In this manner, the second error signal is obtained by using the first and 
second subtracters to thereby cancel a noise component caused by optical 
crosstalk and therefore eliminate the influence of optical crosstalk from 
the second error signal. 
In accordance with a second aspect of the present invention, there is 
provided an optical transmitter having the optical power monitor device 
according to the first aspect of the present invention. The optical 
transmitter further has the above-mentioned light source, an optical 
amplifying medium, and means for pumping the optical amplifying medium so 
that the optical amplifying medium has a gain band. The second branch beam 
from the beam splitter is supplied to the optical amplifying medium. The 
wavelength of the second branch beam is included in the gain band. 
In this optical transmitter, the influence of optical crosstalk due to ASE 
generated in the optical amplifying medium can be effectively eliminated. 
In accordance with a third aspect of the present invention, there is 
provided an optical power monitor device for an optical amplifier having 
an optical path including an optical amplifying medium. A photodetector is 
operatively connected to the optical path. The photodetector outputs an 
electrical signal having a level corresponding to an optical power in the 
optical path. The electrical signal is supplied to a peak detecting 
circuit. The peak detecting circuit outputs a first signal providing a 
first peak level corresponding to a maximum level of the electrical signal 
and a second signal providing a second peak level lower than the first 
peak level. The first and second signals are supplied to a subtracter. The 
subtracter outputs an error signal corresponding to the difference between 
the first and second signals. 
The optical power in the optical path is reflected in the error signal. 
Furthermore, a component of optical crosstalk is canceled by the operation 
of the peak detecting circuit. Accordingly, it is possible to perform 
monitoring of the optical power with the influence of optical crosstalk 
eliminated. 
In accordance with a fourth aspect of the present invention, there is 
provided an optical amplifier having the optical power monitor device 
according to the third aspect of the present invention. The optical 
amplifier further has the above-mentioned optical amplifying medium and 
pumping means, and a beam splitter. The beam splitter divides an optical 
beam propagating along the optical path into first and second branch 
beams. The first branch beam is supplied to the photodetector. The optical 
path including the optical amplifying medium is set between an input port 
and an output port. The beam splitter is provided between the input port 
and the optical amplifying medium or between the optical amplifying medium 
and the output port, for example. 
Also in this optical amplifier, the influence of optical crosstalk can be 
effectively eliminated as similarly to the device according to the third 
aspect of the present invention. 
In this specification, the wording that an element and another element are 
operatively connected includes the case that these elements are directly 
connected, and also includes the case that these elements are so provided 
as to be related with each other to such an extent that an electrical 
signal or an optical signal can be mutually transferred between these 
elements. 
The above and other objects, features and advantages of the present 
invention and the manner of realizing them will become more apparent, and 
the invention itself will best be understood from a study of the following 
description and appended claims with reference to the attached drawings 
showing some preferred embodiments of the invention.

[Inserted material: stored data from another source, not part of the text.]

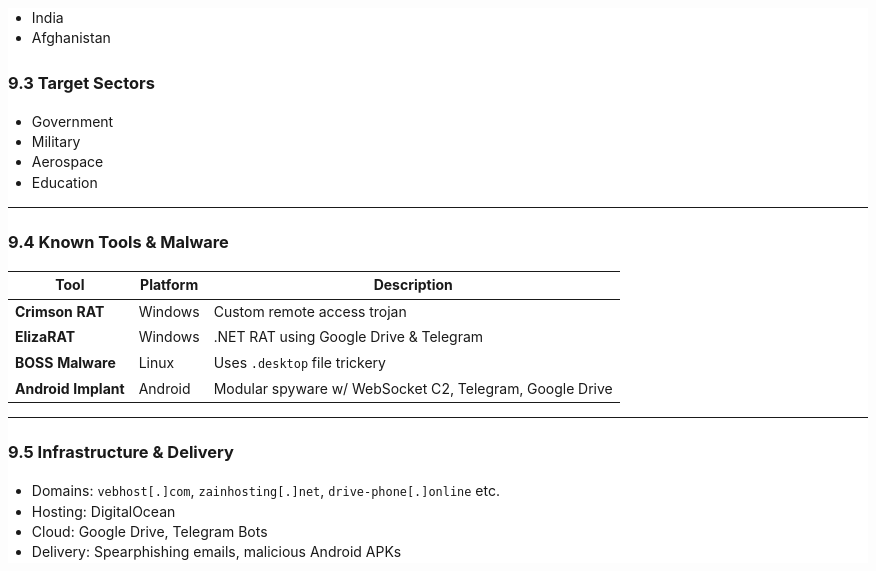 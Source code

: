 - India
- Afghanistan

### 9.3 Target Sectors

- Government
- Military
- Aerospace
- Education

---

### 9.4 Known Tools & Malware

| Tool              | Platform | Description |
|------------------|----------|-------------|
| **Crimson RAT**  | Windows  | Custom remote access trojan |
| **ElizaRAT**     | Windows  | .NET RAT using Google Drive & Telegram |
| **BOSS Malware** | Linux    | Uses `.desktop` file trickery |
| **Android Implant** | Android | Modular spyware w/ WebSocket C2, Telegram, Google Drive |

---

### 9.5  Infrastructure & Delivery
- Domains: `vebhost[.]com`, `zainhosting[.]net`, `drive-phone[.]online` etc.
- Hosting: DigitalOcean
- Cloud: Google Drive, Telegram Bots
- Delivery: Spearphishing emails, malicious Android APKs

<p align="center">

DETAILED DESCRIPTION OF THE PREFERRED EMBODIMENTS 
Some preferred embodiments of the present invention will now be described 
in detail with reference to the attached drawings. 
Referring to FIG. 1, there is shown a first basic configuration of the 
optical power monitor device according to the present invention. This 
device is usable for a light source 2 for outputting a first beam B1 and a 
second beam B2. The light source 2 is, for example, a laser diode for 
outputting forward light and backward light as will be described later. 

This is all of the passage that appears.